Format of each of the files:

  • respondents.jsonl - this is a JSONL file per consultation, where each entry is the format given in the respondent.json schema.
  • responses.jsonl - this is a JSONL file per question part, where each entry is in the format given in the response.json schema.
  • question_part.json - this is a JSON file per question part, and this must satisfy the format given in the question_part.json schema.
  • meta.json - this is a file with metadata allowing us to match up inputs and outputs
  • themes.json - this gives the themes for a given question part and run of ThemeFinder, with theme_key as a unique identifier for a theme (for a given question part). This is the format given by the themes.json schema.
  • sentiment.jsonl - this a JSONL file per question part and run of themefinder, each row is a line in the format of sentiment.json with one row per response.
  • mapping.jsonl - this is a JSONL file per question part and run of themefinder, each row is a line in the format of mapping.json. Each row maps a given response to its themes.

Data import process

You must be a staff user to import consultation data. The consultation data consists of input data on questions, responses, and respondent data, and output data which is further data on themes from themefinder.

Data should be stored in a specific structure in S3 (bucket specified by AWS_BUCKET_NAME) as described above.

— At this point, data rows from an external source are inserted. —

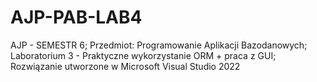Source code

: # AJP-PAB-LAB4
AJP - SEMESTR 6; Przedmiot: Programowanie Aplikacji Bazodanowych; Laboratorium 3 - Praktyczne wykorzystanie ORM + praca z GUI; Rozwiązanie utworzone w Microsoft Visual Studio 2022
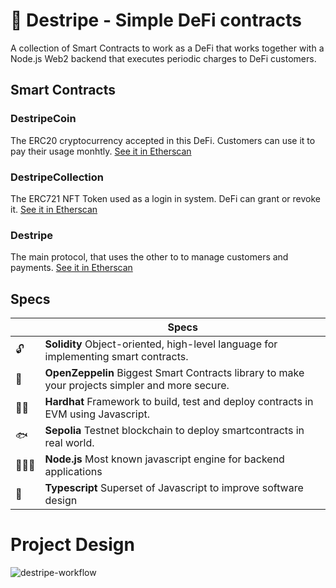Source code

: # 💸 Destripe - Simple DeFi contracts

A collection of Smart Contracts to work as a DeFi that works together with a Node.js Web2 backend that executes periodic charges to DeFi customers.

## Smart Contracts

### DestripeCoin
The ERC20 cryptocurrency accepted in this DeFi. Customers can use it to pay their usage monhtly.
[See it in Etherscan](https://sepolia.etherscan.io/address/0x0a45a34a5363c2B6417a171899aD93547189F0bD)

### DestripeCollection
The ERC721 NFT Token used as a login in system. DeFi can grant or revoke it.
[See it in Etherscan](https://sepolia.etherscan.io/address/0xd1852e96ac02DDE570536E0313824f01Bdf4F615)

### Destripe
The main protocol, that uses the other to to manage customers and payments.
[See it in Etherscan](https://sepolia.etherscan.io/address/0x6BCcd0FbC10191897F5364CcE1Cac39339C111CC)

## Specs

|     | Specs                                                                                                                |
| --- | -------------------------------------------------------------------------------------------------------------------- |
| 🔓  | **Solidity** Object-oriented, high-level language for implementing smart contracts.                                             |
| 🎈   | **OpenZeppelin** Biggest Smart Contracts library to make your projects simpler and more secure.                                                                                          |
| 👷‍♂️   | **Hardhat** Framework to build, test and deploy contracts in EVM using Javascript. |
| 🐟   | **Sepolia** Testnet blockchain to deploy smartcontracts in real world. |
| 👨🏻‍💻   | **Node.js** Most known javascript engine for backend applications |
| 💠   | **Typescript** Superset of Javascript to improve software design |

# Project Design
![destripe-workflow](https://github.com/CaiqueRibeiro/descentrilized-stripe/assets/23503499/655b8827-c0b8-4981-9ecd-365c0d53f23d)
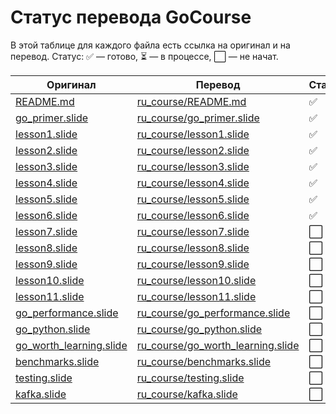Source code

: # Статус перевода GoCourse

В этой таблице для каждого файла есть ссылка на оригинал и на перевод. Статус: ✅ — готово, ⏳ — в процессе, ⬜️ — не начат.

| Оригинал | Перевод | Статус |
|----------|---------|--------|
| [README.md](../README.md) | [ru_course/README.md](README.md) | ✅ |
| [go_primer.slide](../go_primer.slide) | [ru_course/go_primer.slide](go_primer.slide) | ✅ |
| [lesson1.slide](../lesson1.slide) | [ru_course/lesson1.slide](lesson1.slide) | ✅ |
| [lesson2.slide](../lesson2.slide) | [ru_course/lesson2.slide](lesson2.slide) | ✅ |
| [lesson3.slide](../lesson3.slide) | [ru_course/lesson3.slide](lesson3.slide) | ✅ |
| [lesson4.slide](../lesson4.slide) | [ru_course/lesson4.slide](lesson4.slide) | ✅ |
| [lesson5.slide](../lesson5.slide) | [ru_course/lesson5.slide](lesson5.slide) | ✅ |
| [lesson6.slide](../lesson6.slide) | [ru_course/lesson6.slide](lesson6.slide) | ✅ |
| [lesson7.slide](../lesson7.slide) | [ru_course/lesson7.slide](lesson7.slide) | ⬜️ |
| [lesson8.slide](../lesson8.slide) | [ru_course/lesson8.slide](lesson8.slide) | ⬜️ |
| [lesson9.slide](../lesson9.slide) | [ru_course/lesson9.slide](lesson9.slide) | ⬜️ |
| [lesson10.slide](../lesson10.slide) | [ru_course/lesson10.slide](lesson10.slide) | ⬜️ |
| [lesson11.slide](../lesson11.slide) | [ru_course/lesson11.slide](lesson11.slide) | ⬜️ |
| [go_performance.slide](../go_performance.slide) | [ru_course/go_performance.slide](go_performance.slide) | ⬜️ |
| [go_python.slide](../go_python.slide) | [ru_course/go_python.slide](go_python.slide) | ⬜️ |
| [go_worth_learning.slide](../go_worth_learning.slide) | [ru_course/go_worth_learning.slide](go_worth_learning.slide) | ⬜️ |
| [benchmarks.slide](../benchmarks.slide) | [ru_course/benchmarks.slide](benchmarks.slide) | ⬜️ |
| [testing.slide](../testing.slide) | [ru_course/testing.slide](testing.slide) | ⬜️ |
| [kafka.slide](../kafka.slide) | [ru_course/kafka.slide](kafka.slide) | ⬜️ |
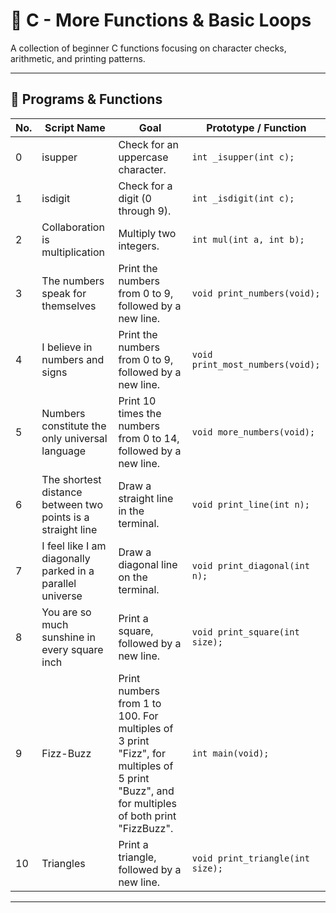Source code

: # 🚀 C - More Functions & Basic Loops

A collection of beginner C functions focusing on character checks, arithmetic, and printing patterns.

---

## 🔧 Programs & Functions

| No. | Script Name                                                 | Goal                                                                                                                                       | Prototype / Function             |
| --- | ----------------------------------------------------------- | ------------------------------------------------------------------------------------------------------------------------------------------ | -------------------------------- |
| 0   | isupper                                                     | Check for an uppercase character.                                                                                                          | `int _isupper(int c);`           |
| 1   | isdigit                                                     | Check for a digit (0 through 9).                                                                                                           | `int _isdigit(int c);`           |
| 2   | Collaboration is multiplication                             | Multiply two integers.                                                                                                                     | `int mul(int a, int b);`         |
| 3   | The numbers speak for themselves                            | Print the numbers from 0 to 9, followed by a new line.                                                                                     | `void print_numbers(void);`      |
| 4   | I believe in numbers and signs                              | Print the numbers from 0 to 9, followed by a new line.                                                                                     | `void print_most_numbers(void);` |
| 5   | Numbers constitute the only universal language              | Print 10 times the numbers from 0 to 14, followed by a new line.                                                                           | `void more_numbers(void);`       |
| 6   | The shortest distance between two points is a straight line | Draw a straight line in the terminal.                                                                                                      | `void print_line(int n);`        |
| 7   | I feel like I am diagonally parked in a parallel universe   | Draw a diagonal line on the terminal.                                                                                                      | `void print_diagonal(int n);`    |
| 8   | You are so much sunshine in every square inch               | Print a square, followed by a new line.                                                                                                    | `void print_square(int size);`   |
| 9   | Fizz-Buzz                                                   | Print numbers from 1 to 100. For multiples of 3 print "Fizz", for multiples of 5 print "Buzz", and for multiples of both print "FizzBuzz". | `int main(void);`                |
| 10  | Triangles                                                   | Print a triangle, followed by a new line.                                                                                                  | `void print_triangle(int size);` |


---
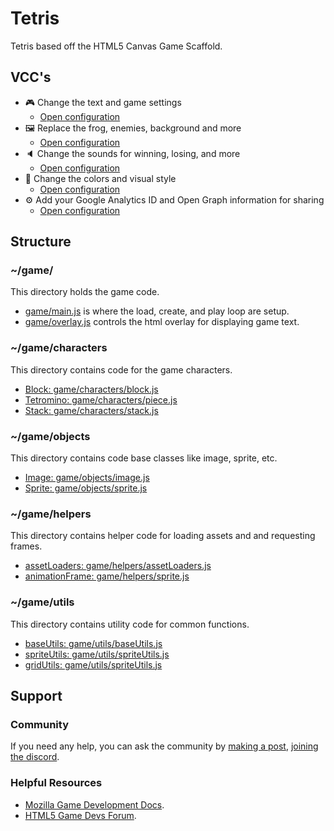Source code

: # Tetris

Tetris based off the HTML5 Canvas Game Scaffold.

## VCC's

- 🎮 Change the text and game settings
    * [Open configuration](#~/.koji/customization/settings.json!visual)
- 🖼️ Replace the frog, enemies, background and more
    * [Open configuration](#~/.koji/customization/images.json!visual)
- 🔈 Change the sounds for winning, losing, and more
    * [Open configuration](#~/.koji/customization/sounds.json!visual)
- 💅 Change the colors and visual style
    * [Open configuration](#~/.koji/customization/colors.json!visual)
- ⚙️ Add your Google Analytics ID and Open Graph information for sharing
    * [Open configuration](#~/.koji/customization/metadata.json!visual)

## Structure
### ~/game/
This directory holds the game code.
- [game/main.js](#~/game/main.js) is where the load, create, and play loop are setup.
- [game/overlay.js](#~/game/overlay.js) controls the html overlay for displaying game text.

### ~/game/characters
This directory contains code for the game characters.
- [Block: game/characters/block.js](#~/game/characters/block.js)
- [Tetromino: game/characters/piece.js](#~/game/characters/piece.js)
- [Stack: game/characters/stack.js](#~/game/characters/stack.js)

### ~/game/objects
This directory contains code base classes like image, sprite, etc.
- [Image: game/objects/image.js](#~/game/objects/image.js)
- [Sprite: game/objects/sprite.js](#~/game/objects/sprite.js)

### ~/game/helpers
This directory contains helper code for loading assets and and requesting frames.
- [assetLoaders: game/helpers/assetLoaders.js](#~/game/helpers/assetLoaders.js)
- [animationFrame: game/helpers/sprite.js](#~/game/helpers/animationFrame.js)

### ~/game/utils
This directory contains utility code for common functions.
- [baseUtils: game/utils/baseUtils.js](#~/game/utils/baseUtils.js)
- [spriteUtils: game/utils/spriteUtils.js](#~/game/utils/spriteUtils.js)
- [gridUtils: game/utils/spriteUtils.js](#~/game/utils/gridUtils.js)

## Support
### Community
If you need any help, you can ask the community by [making a post](https://gokoji.com/posts), [joining the discord](https://discordapp.com/invite/eQuMJF6).

### Helpful Resources
- [Mozilla Game Development Docs](https://developer.mozilla.org/en-US/docs/Games).
- [HTML5 Game Devs Forum](http://www.html5gamedevs.com/).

Run this locally first to ensure the data is valid before running in production.

The import should be run in stages, which can be navigated to from support/consultations/import-summary/:

  1. Create a consultation and import data on respondents support/consultations/import-respondents.
  2. The import is running asynchronously - you can check its progress by looking at the queue in support/django-rq/.
  3. Once the respondents import is done, import the question and response data support/consultations/import-inputs/.
  4. Again, wait for this to be completed - check progress in support/django-rq/. For a long consultation, this might take a while.
  5. Once done, import the ThemeFinder outputs from support/consultations/import-themes/.

If the import fails half-way, delete the consultation or question (which will delete all related objects) and re-import. This can be done by navigating to the individual consultation from /support/consultations/.

To run locally you must have access to your AWS account.